(Items listed in a dataset)
============
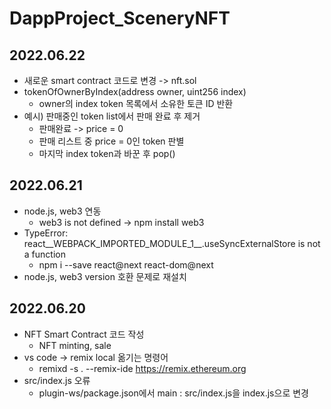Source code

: # DappProject_SceneryNFT

## 2022.06.22
  * 새로운 smart contract 코드로 변경 -> nft.sol
  * tokenOfOwnerByIndex(address owner, uint256 index)
    - owner의 index token 목록에서 소유한 토큰 ID 반환
  * 예시) 판매중인 token list에서 판매 완료 후 제거
    - 판매완료 -> price = 0
    - 판매 리스트 중 price = 0인 token 판별
    - 마지막 index token과 바꾼 후 pop()

## 2022.06.21
  * node.js, web3 연동
    - web3 is not defined -> npm install web3
  * TypeError: react__WEBPACK_IMPORTED_MODULE_1__.useSyncExternalStore is not a function
    - npm i --save react@next react-dom@next
  * node.js, web3 version 호환 문제로 재설치

## 2022.06.20
  * NFT Smart Contract 코드 작성
    - NFT minting, sale 
  * vs code -> remix local 옮기는 명령어
    - remixd -s . --remix-ide https://remix.ethereum.org
  * src/index.js 오류 
    - plugin-ws/package.json에서 main : src/index.js을 index.js으로 변경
============
*Your objective*:
Say how many lines of the records contain the word "remix", and give no other output.

*Response to the exercise*:
2